Hull’s new flood defences officially opened

Hull’s new Humber frontage flood defences which provide greater protection to 113,000 homes and businesses, as well as local infrastructure and other public amenities are officially opened.

The £42 million scheme is an investment that makes the city more resilient to the impacts of climate change.

On 5 December 2013, the east coast experienced a serious tidal surge, causing devastating flooding in Hull and communities along the banks of the Humber. The highest ever tide (5.8m) was recorded at the Hull Barrier.

The Humber: Hull frontages flood defence scheme, is just one of a series of projects that have been completed to help reduce flood risk in and around Hull, and make communities more resilient to flooding. Funding for the scheme to upgrade the tidal flood defences along the estuary shoreline of the city came from Defra’s Flood Defence Grant in Aid with a £3 million contribution from Highways England (now National Highways).

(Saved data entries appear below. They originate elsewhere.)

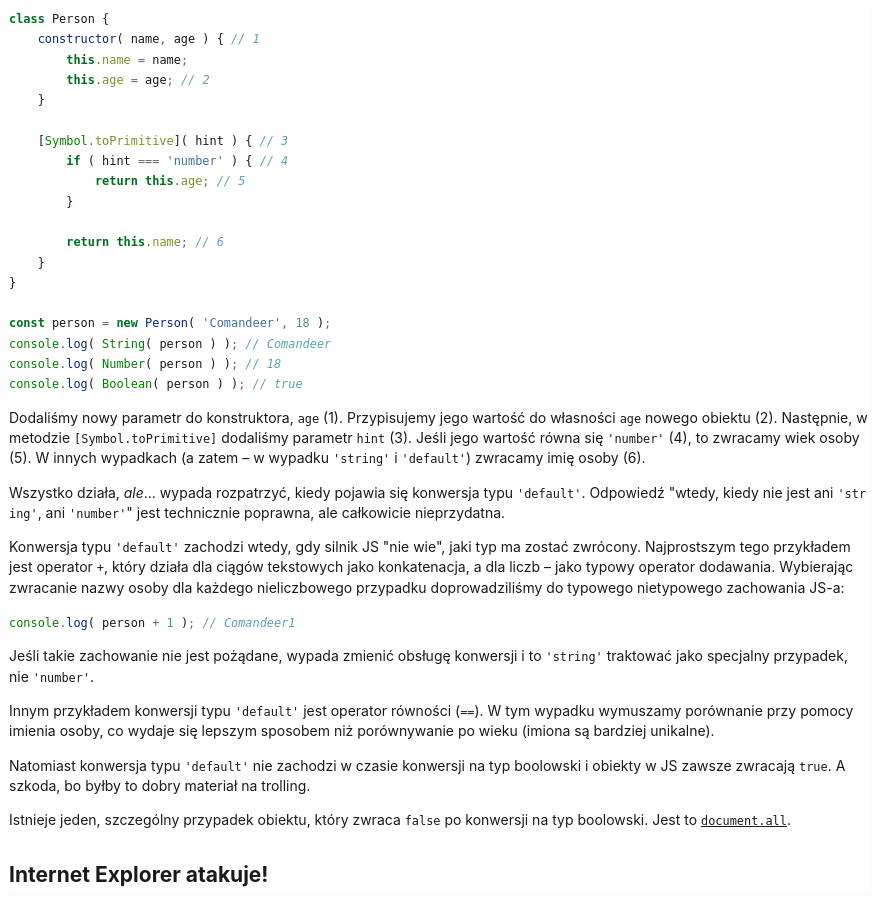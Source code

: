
 ```javascript
class Person {
	constructor( name, age ) { // 1
		this.name = name;
		this.age = age; // 2
	}

    [Symbol.toPrimitive]( hint ) { // 3
		if ( hint === 'number' ) { // 4
			return this.age; // 5
		}

		return this.name; // 6
    }
}

const person = new Person( 'Comandeer', 18 );
console.log( String( person ) ); // Comandeer
console.log( Number( person ) ); // 18
console.log( Boolean( person ) ); // true
```

Dodaliśmy nowy parametr do konstruktora, `age` (1). Przypisujemy jego wartość do własności `age` nowego obiektu (2). Następnie, w metodzie `[Symbol.toPrimitive]` dodaliśmy parametr `hint` (3). Jeśli jego wartość równa się `'number'` (4), to zwracamy wiek osoby (5). W innych wypadkach (a zatem – w wypadku `'string'` i `'default'`) zwracamy imię osoby (6).

Wszystko działa, _ale_… wypada rozpatrzyć, kiedy pojawia się konwersja typu `'default'`. Odpowiedź "wtedy, kiedy nie jest ani `'string'`, ani `'number'`" jest technicznie poprawna, ale całkowicie nieprzydatna.

Konwersja typu `'default'` zachodzi wtedy, gdy silnik JS "nie wie", jaki typ ma zostać zwrócony. Najprostszym tego przykładem jest operator `+`, który działa dla ciągów tekstowych jako konkatenacja, a dla liczb – jako typowy operator dodawania. Wybierając zwracanie nazwy osoby dla każdego nieliczbowego przypadku doprowadziliśmy do typowego nietypowego zachowania JS-a:

```javascript
console.log( person + 1 ); // Comandeer1
```

Jeśli takie zachowanie nie jest pożądane, wypada zmienić obsługę konwersji i to `'string'` traktować jako specjalny przypadek, nie `'number'`.

Innym przykładem konwersji typu `'default'` jest operator równości (`==`). W tym wypadku wymuszamy porównanie przy pomocy imienia osoby, co wydaje się lepszym sposobem niż porównywanie po wieku (imiona są bardziej unikalne).

Natomiast konwersja typu `'default'` nie zachodzi w czasie konwersji na typ boolowski i obiekty w JS zawsze zwracają `true`. A szkoda, bo byłby to dobry materiał na trolling.

<p class="note">Istnieje jeden, szczególny przypadek obiektu, który zwraca <code>false</code> po konwersji na typ boolowski. Jest to <a href="https://html.spec.whatwg.org/multipage/common-dom-interfaces.html#the-htmlallcollection-interface" hreflang="en" rel="noreferrer noopener"><code>document.all</code></a>.</p>

## Internet Explorer atakuje!
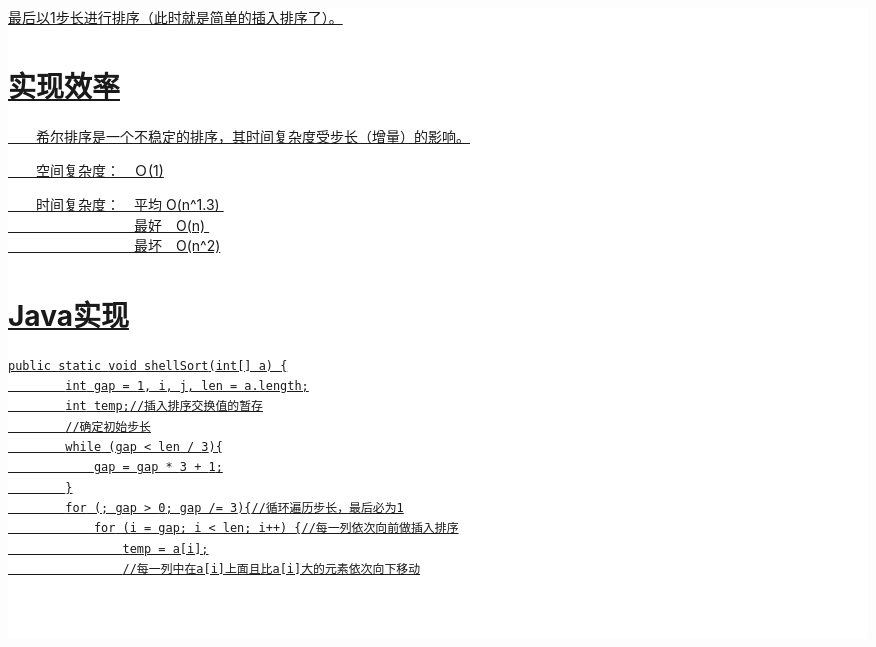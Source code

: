 <p>
<a target="_blank" href="http://blog.csdn.net/amazing7/article/details/51603682"><span>最后以1步长进行排序（此时就是简单的插入排序了）。</span></a></p>

<h1 id="实现效率"><a name="t13"></a><a target="_blank"></a>
<a target="_blank" href="http://blog.csdn.net/amazing7/article/details/51603682"><span>实现效率</span></a></h1>

<p>
<a target="_blank" href="http://blog.csdn.net/amazing7/article/details/51603682"><span>　　希尔排序是一个不稳定的排序，其时间复杂度受<span>步长（增量）</span>的影响。</span></a></p>

<p>
<a target="_blank" href="http://blog.csdn.net/amazing7/article/details/51603682"><span>　　空间复杂度：　Ｏ(1)</span></a></p>

<p>
<a target="_blank" href="http://blog.csdn.net/amazing7/article/details/51603682"><span>　　时间复杂度：　平均 O(n^1.3)&nbsp;<br>
　　　　　　　　　最好　O(n)&nbsp;<br>
　　　　　　　　　最坏　O(n^2)</span></a></p>

<h1 id="java实现-1"><a name="t14"></a><a target="_blank"></a>
<a target="_blank" href="http://blog.csdn.net/amazing7/article/details/51603682"><span>Java实现</span></a></h1>

<pre class="prettyprint"><code class="hljs cs has-numbering hljs cpp"><a target="_blank" href="http://blog.csdn.net/amazing7/article/details/51603682"><span><span class="hljs-keyword"><span class="hljs-keyword"><span class="hljs-function"><span class="hljs-keyword">public</span></span></span></span><span class="hljs-function"> </span><span class="hljs-keyword"><span class="hljs-keyword"><span class="hljs-function"><span class="hljs-keyword">static</span></span></span></span><span class="hljs-function"> </span><span class="hljs-keyword"><span class="hljs-keyword"><span class="hljs-function"><span class="hljs-keyword">void</span></span></span></span><span class="hljs-function"> </span><span class="hljs-title"><span class="hljs-title"><span class="hljs-function"><span class="hljs-title">shellSort</span></span></span></span><span class="hljs-function"><span class="hljs-params">(</span></span><span class="hljs-keyword"><span class="hljs-keyword"><span class="hljs-function"><span class="hljs-params"><span class="hljs-keyword">int</span></span></span></span></span><span class="hljs-function"><span class="hljs-params">[] a)</span> </span>{
        <span class="hljs-keyword"><span class="hljs-keyword"><span class="hljs-keyword">int</span></span></span> gap = <span class="hljs-number"><span class="hljs-number"><span class="hljs-number">1</span></span></span>, i, j, len = a.length;
        <span class="hljs-keyword"><span class="hljs-keyword"><span class="hljs-keyword">int</span></span></span> temp;<span class="hljs-comment"><span class="hljs-comment"><span class="hljs-comment">//插入排序交换值的暂存</span></span></span>
        <span class="hljs-comment"><span class="hljs-comment"><span class="hljs-comment">//确定初始步长</span></span></span>
        <span class="hljs-keyword"><span class="hljs-keyword"><span class="hljs-keyword">while</span></span></span> (gap &lt; len / <span class="hljs-number"><span class="hljs-number"><span class="hljs-number">3</span></span></span>){
            gap = gap * <span class="hljs-number"><span class="hljs-number"><span class="hljs-number">3</span></span></span> + <span class="hljs-number"><span class="hljs-number"><span class="hljs-number">1</span></span></span>;
        }
        <span class="hljs-keyword"><span class="hljs-keyword"><span class="hljs-keyword">for</span></span></span> (; gap &gt; <span class="hljs-number"><span class="hljs-number"><span class="hljs-number">0</span></span></span>; gap /= <span class="hljs-number"><span class="hljs-number"><span class="hljs-number">3</span></span></span>){<span class="hljs-comment"><span class="hljs-comment"><span class="hljs-comment">//循环遍历步长，最后必为1</span></span></span>
            <span class="hljs-keyword"><span class="hljs-keyword"><span class="hljs-keyword">for</span></span></span> (i = gap; i &lt; len; i++) {<span class="hljs-comment"><span class="hljs-comment"><span class="hljs-comment">//每一列依次向前做插入排序</span></span></span>
                temp = a[i];
                <span class="hljs-comment"><span class="hljs-comment"><span class="hljs-comment">//每一列中在a[i]上面且比a[i]大的元素依次向下移动</span></span></span>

Minister Pow and Emma Howard Boyd unveiling the flood defences at Victoria Pier, Hull

The defences now provide a standard of protection that reduces flood risk to a 0.5 per cent chance in any given year. Massive in scale, the project covers around 7km of shoreline, out of a total frontage length of about 12km, from St Andrew’s Quay Retail Park in the west, through St Andrew’s Dock, William Wright Dock, Albert Dock, Victoria Pier and through Victoria Dock Village in the east.

Construction work by contractors BMMJV, BAM Nuttall and Mott Macdonald, started in the St Andrew’s Quay Retail Park in January 2019 following completion of the design, and major works were finished in December 2021.

The project connects with other flood defence improvements which have been built along the Humber by East Riding Council; east of Hull at Paull and to the west of the city at Hessle.

The project is being officially opened by the chair of the Environment Agency, Emma Howard Boyd and Minister Rebecca Pow.

Rebecca Pow, Floods Minister, said: ” This scheme – supported by £39 million of Defra funding – is a crucial step forward in helping to prevent a repeat of the devastating flooding in 2013 and ensuring that Hull is resilient to the effects of climate change.

” We have invested more in Yorkshire and the Humber than any other region – with over £146 million allocated for investment in new flood and coastal defences this year, and over half a billion pounds invested since 2015.”

Emma Howard Boyd, chair of the Environment Agency, said: “This week, the IPCC released its most severe warning yet about the impacts of climate change but our response should not only be about avoiding shocks, threats and risks, it’s about creating a fairer, greener, more prosperous future.

” The Humber Hull Frontage scheme provides better protection for thousands of homes, businesses, and agricultural land. This should generate additional investor confidence and provide greater economic prosperity and job security in the area. I am particularly pleased that, as we relied on local labour for construction, this opened up opportunity for apprentices to work on the scheme and find full time employment.”

Humber Hull Frontages defences at Victoria Pier, Hull

The Environment Agency worked in partnership with Hull City Council, to use materials and a colour palette to blend the new defences into the existing landscape. This was particularly important in residential areas and areas of cultural significance to the city.

Glazed panels in the flood walls at several locations maintain estuary views from the footpaths running parallel to the estuary which form part of the popular Trans Pennine Trail, as well as from homes at Victoria Dock Village.

 

Councillor Daren Hale, leader of Hull City Council, said: “The opening of these state-of-the-art flood defences is critical to the regeneration of Hull.

“Since 2007, the city has seen more than £200m invested in its flood infrastructure, born out of the success of the Living with Water partnership and Hull being a Global Water Resilient City. The investment along the Humber Frontage is arguably the most important, given the effects of climate change and Hull being the second most flood-prone city in the UK.

“We are delighted with the way the Environment Agency’s design team has worked with Hull City Council, as well as local residents and businesses, to ensure the scheme complements, in particular, the Fruit Market and Victoria Dock areas of the city. The clever use of brick cladding and screens retains the linkage between the city and the water in a way that responds well to the existing environment.

” The investment in flood defences has been central in enabling both Siemens Gamesa and Reckitt to invest in the city, and also to the regeneration of the Fruit Market and the city centre.”

With the increasing impact of climate change, it is impossible to completely stop the risk of flooding. The Environment Agency is working with other organisations to help mitigate current and future flood risks.

The scheme was part of the Environment Agency’s previous six-year programme of capital flood defence schemes, which has successfully protected more than 314,000 homes since 2015.

Last year, a record £5.2 billion government investment to create around 2,000 new flood and coastal defences and better protect 336,000 properties across England was announced.